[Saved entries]

• • • • • • •

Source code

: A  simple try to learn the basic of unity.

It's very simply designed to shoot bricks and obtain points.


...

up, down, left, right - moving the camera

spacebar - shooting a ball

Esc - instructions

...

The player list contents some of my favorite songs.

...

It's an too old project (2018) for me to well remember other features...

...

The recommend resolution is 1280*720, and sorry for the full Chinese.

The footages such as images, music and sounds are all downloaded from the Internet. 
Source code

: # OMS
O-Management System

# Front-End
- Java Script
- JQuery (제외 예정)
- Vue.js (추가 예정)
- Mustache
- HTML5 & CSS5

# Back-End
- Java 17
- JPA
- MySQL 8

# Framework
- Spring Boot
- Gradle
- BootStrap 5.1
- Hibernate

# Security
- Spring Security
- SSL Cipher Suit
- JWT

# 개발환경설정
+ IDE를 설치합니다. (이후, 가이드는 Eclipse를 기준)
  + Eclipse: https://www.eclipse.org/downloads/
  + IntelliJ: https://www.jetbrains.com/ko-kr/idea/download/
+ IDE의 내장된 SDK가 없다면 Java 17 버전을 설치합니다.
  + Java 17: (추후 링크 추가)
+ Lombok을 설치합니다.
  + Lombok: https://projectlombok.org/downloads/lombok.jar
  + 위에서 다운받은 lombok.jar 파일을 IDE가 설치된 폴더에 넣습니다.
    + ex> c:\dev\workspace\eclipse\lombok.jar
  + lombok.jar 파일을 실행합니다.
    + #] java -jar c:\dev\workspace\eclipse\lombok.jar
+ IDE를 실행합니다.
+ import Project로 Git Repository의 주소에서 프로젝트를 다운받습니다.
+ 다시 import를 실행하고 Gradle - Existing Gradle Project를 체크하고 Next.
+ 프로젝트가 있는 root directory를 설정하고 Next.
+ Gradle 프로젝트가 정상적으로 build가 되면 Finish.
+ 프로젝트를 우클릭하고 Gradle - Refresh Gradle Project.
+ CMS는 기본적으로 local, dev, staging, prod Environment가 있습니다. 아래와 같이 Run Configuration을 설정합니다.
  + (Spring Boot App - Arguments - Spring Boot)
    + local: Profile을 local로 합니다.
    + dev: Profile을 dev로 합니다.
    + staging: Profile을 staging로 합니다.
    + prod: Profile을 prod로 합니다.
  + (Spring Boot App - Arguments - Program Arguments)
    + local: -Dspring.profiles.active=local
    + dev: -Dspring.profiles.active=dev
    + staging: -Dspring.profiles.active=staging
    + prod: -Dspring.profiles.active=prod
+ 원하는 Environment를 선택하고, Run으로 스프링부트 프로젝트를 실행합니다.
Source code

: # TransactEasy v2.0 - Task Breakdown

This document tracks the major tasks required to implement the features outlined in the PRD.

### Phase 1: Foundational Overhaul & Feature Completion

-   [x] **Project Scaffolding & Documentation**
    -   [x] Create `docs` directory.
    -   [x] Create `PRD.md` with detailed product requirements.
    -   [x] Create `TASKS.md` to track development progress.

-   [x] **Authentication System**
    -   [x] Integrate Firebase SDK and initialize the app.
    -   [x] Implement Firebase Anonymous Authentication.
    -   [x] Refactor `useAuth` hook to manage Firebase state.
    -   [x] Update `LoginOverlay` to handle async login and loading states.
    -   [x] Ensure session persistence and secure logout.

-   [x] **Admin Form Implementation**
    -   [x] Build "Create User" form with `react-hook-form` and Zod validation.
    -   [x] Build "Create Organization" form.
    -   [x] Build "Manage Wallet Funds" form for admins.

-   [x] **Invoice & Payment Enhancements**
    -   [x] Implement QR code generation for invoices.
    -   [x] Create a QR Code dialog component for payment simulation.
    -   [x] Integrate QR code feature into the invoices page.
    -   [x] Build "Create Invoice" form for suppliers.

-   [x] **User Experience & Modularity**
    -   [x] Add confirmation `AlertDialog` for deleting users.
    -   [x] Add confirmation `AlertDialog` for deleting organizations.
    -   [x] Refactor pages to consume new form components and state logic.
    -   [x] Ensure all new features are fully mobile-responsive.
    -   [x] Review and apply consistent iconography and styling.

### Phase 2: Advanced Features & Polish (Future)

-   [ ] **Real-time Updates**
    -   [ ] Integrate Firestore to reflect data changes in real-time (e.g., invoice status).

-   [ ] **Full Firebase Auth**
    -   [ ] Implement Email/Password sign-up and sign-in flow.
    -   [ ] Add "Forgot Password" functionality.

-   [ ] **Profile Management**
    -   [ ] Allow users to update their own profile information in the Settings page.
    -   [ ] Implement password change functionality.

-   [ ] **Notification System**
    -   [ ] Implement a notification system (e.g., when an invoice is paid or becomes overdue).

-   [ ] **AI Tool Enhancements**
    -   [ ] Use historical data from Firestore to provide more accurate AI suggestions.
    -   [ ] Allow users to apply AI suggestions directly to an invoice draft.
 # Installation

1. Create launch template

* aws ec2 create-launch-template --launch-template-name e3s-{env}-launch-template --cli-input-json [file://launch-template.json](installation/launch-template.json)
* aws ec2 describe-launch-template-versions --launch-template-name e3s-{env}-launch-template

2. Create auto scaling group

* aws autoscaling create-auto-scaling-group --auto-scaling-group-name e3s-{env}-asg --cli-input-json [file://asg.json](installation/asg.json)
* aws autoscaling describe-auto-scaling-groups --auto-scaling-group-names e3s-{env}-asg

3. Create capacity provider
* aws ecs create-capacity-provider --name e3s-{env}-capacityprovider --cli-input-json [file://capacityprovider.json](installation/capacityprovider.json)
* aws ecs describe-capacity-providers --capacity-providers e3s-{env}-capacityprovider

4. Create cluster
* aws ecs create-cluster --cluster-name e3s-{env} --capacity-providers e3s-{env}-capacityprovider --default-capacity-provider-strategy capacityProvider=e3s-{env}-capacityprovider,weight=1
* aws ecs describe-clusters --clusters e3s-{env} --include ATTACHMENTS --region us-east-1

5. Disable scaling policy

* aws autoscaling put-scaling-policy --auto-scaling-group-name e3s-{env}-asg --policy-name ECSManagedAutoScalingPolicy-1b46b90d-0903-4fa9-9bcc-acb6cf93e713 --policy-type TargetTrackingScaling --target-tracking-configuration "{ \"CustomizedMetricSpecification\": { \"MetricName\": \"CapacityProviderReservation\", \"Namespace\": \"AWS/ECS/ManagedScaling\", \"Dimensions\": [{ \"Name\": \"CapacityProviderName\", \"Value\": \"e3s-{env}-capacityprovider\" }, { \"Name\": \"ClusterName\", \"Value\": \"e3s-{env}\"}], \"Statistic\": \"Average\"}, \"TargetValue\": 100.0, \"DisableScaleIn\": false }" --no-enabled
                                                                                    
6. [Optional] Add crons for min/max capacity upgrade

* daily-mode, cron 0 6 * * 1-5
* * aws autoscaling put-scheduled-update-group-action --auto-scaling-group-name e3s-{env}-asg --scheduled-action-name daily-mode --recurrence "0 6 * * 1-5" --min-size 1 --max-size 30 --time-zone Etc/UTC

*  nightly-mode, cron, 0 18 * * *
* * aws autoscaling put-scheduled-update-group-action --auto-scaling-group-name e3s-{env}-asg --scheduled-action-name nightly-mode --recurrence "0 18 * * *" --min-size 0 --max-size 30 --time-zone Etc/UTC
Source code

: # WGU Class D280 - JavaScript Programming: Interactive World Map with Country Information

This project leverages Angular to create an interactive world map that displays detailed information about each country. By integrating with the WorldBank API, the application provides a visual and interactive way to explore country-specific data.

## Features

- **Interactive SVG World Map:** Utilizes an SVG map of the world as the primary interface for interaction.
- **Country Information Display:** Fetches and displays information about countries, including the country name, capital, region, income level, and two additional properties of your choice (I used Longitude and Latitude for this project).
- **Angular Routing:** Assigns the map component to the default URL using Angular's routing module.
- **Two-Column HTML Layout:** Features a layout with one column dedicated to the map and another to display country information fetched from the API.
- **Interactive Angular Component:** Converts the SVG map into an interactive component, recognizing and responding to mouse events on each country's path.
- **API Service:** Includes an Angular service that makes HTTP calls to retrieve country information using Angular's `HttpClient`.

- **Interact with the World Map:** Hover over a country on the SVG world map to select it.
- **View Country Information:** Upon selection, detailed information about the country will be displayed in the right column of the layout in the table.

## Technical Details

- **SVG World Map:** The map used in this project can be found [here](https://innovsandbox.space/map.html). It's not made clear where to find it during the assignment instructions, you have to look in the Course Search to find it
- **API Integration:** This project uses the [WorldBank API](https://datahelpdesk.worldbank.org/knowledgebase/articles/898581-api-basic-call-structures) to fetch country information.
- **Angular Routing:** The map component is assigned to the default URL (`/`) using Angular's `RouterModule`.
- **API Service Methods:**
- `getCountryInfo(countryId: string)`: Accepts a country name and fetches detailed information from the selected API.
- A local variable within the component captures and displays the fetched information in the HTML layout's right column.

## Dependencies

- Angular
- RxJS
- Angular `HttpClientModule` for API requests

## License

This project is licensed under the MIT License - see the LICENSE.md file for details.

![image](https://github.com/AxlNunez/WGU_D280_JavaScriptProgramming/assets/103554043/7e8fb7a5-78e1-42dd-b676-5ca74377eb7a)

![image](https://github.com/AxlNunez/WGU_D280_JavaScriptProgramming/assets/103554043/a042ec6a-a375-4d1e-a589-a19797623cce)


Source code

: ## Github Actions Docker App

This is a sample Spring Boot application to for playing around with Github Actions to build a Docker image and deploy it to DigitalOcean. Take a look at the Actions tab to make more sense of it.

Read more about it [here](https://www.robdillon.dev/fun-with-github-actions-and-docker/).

• • • • • • •

*Work to be completed:* Which lines above include the word "Enhancements"? Show each one.

*Your solution:*
-   [x] **Invoice & Payment Enhancements**
-   [ ] **AI Tool Enhancements**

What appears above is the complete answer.